The inclusion of songs written by the Cure and Joy Division are notable because the influences of both bands are present in the original comic book. James O'Barr, the creator of The Crow, reprinted the lyrics to the song "The Hanging Garden" by the Cure on an entire page, and some chapters of the comic book are named after Joy Division songs – "Atmosphere" and "Atrocity Exhibition", for example. In one panel, Eric even quotes a lyric from the song "Disorder" from the album Unknown Pleasures. O'Barr was a big fan of both bands when he was creating the comic book.

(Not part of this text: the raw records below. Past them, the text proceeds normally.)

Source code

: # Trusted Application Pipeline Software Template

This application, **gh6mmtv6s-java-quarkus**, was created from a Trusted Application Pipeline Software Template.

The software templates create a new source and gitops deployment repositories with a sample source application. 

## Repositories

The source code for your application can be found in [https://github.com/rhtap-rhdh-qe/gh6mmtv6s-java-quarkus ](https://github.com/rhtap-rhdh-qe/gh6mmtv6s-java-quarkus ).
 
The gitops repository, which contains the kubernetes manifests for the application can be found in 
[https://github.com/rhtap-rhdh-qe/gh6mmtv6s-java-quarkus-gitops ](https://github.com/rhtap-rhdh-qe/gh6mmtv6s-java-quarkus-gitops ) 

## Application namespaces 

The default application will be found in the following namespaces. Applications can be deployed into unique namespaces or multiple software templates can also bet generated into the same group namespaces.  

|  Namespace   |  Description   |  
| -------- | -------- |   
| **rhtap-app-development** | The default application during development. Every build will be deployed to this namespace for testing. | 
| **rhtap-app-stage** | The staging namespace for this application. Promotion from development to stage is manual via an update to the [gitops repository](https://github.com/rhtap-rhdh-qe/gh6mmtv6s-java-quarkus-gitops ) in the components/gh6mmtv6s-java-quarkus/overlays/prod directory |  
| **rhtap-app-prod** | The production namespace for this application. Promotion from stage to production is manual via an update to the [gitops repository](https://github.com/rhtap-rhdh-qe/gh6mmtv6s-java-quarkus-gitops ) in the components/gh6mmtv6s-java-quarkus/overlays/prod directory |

The other music in the film which is not included in the soundtrack is instead on The Crow: Original Motion Picture Score of original, mostly orchestral music, with some electronic and guitar elements, written for the film by Graeme Revell.

Peaking at the top of the Billboard Top 200 Albums Chart, the album has sold 3.8 million copies in the United States, and has been certified 3× Platinum by RIAA.

==Track listing==

| No. | Title | Writer(s) | Producer(s) | Length |
|---|---|---|---|---|
| 1. | "Burn" (The Cure) | Robert Smith; Simon Gallup; Boris Williams; Perry Bamonte; | Robert Smith; Bryan "Chuck" New; | 6:39 |
| 2. | "Golgotha Tenement Blues" (Machines of Loving Grace) | Scott Benzel; Mike Fisher; Stuart Kupers; Tom Melchionda; | Machines of Loving Grace | 3:58 |
| 3. | "Big Empty" (Stone Temple Pilots) | Dean DeLeo; Scott Weiland; | Brendan O'Brien | 4:55 |
| 4. | "Dead Souls" (Nine Inch Nails) | Ian Curtis; Peter Hook; Bernard Sumner; Stephen Morris; | Trent Reznor | 4:52 |
| 5. | "Darkness" (Rage Against the Machine) | Rage Against the Machine; Zack de la Rocha (lyrics); | Rage Against the Machine | 3:41 |
| 6. | "Color Me Once" (Violent Femmes) | Gordon Gano; Brian Ritchie; | Violent Femmes | 4:10 |
| 7. | "Ghostrider" (Rollins Band) | Martin Rev; Alan Vega; | Theo Van Rock | 5:44 |
| 8. | "Milktoast" (Helmet) | Page Nye Hamilton | Butch Vig; Helmet; | 3:59 |
| 9. | "The Badge" (Pantera) | Tom Roberts; Jerry Lang; | Pantera | 3:53 |
| 10. | "Slip Slide Melting" (For Love Not Lisa) | For Love Not Lisa | Matt Hyde; Doug Carrion (co.); | 5:45 |
| 11. | "After the Flesh" (My Life with the Thrill Kill Kult) | Buzz McCoy; Groovie Mann; | Buzz McCoy | 2:58 |
| 12. | "Snakedriver" (The Jesus and Mary Chain) | William Reid; Jim Reid; | William Reid; Jim Reid; | 3:39 |
| 13. | "Time Baby III" (Medicine) | Jim Goodall; Brad Laner; Jim Putnam; Ed Ruscha; Beth Thompson; | Brad Laner | 3:50 |
| 14. | "It Can't Rain All the Time" (Jane Siberry) | Graeme Revell; Jane Siberry; | Graeme Revell | 5:34 |
| Total length: |  |  |  | 63:37 |

==Charts==

===Weekly charts===

| Chart (1994) | Peak position |
|---|---|
| Australian Albums (ARIA) | 2 |
| Austrian Albums (Ö3 Austria) | 6 |
| German Albums (Offizielle Top 100) | 6 |
| Hungarian Albums (MAHASZ) | 11 |
| New Zealand Albums (RMNZ) | 15 |
| Swiss Albums (Schweizer Hitparade) | 11 |
| US Billboard 200 | 1 |

| Chart (2019) | Peak position |
|---|---|
| Croatian International Albums (HDU) | 1 |

===Year-end charts===

| Chart (1994) | Position |
|---|---|
| Australian Albums (ARIA) | 55 |
| German Albums (Offizielle Top 100) | 68 |
| US Billboard 200 | 46 |

==Certifications==

| Region | Certification | Certified units/sales |
| Australia (ARIA) | Gold | 35,000^{^} |
| Canada (Music Canada) | Platinum | 100,000^{^} |
| United Kingdom (BPI) | Gold | 100,000^{^} |
| United States (RIAA) | 3× Platinum | 3,000,000^{^} |
^{^} Shipments figures based on certification alone.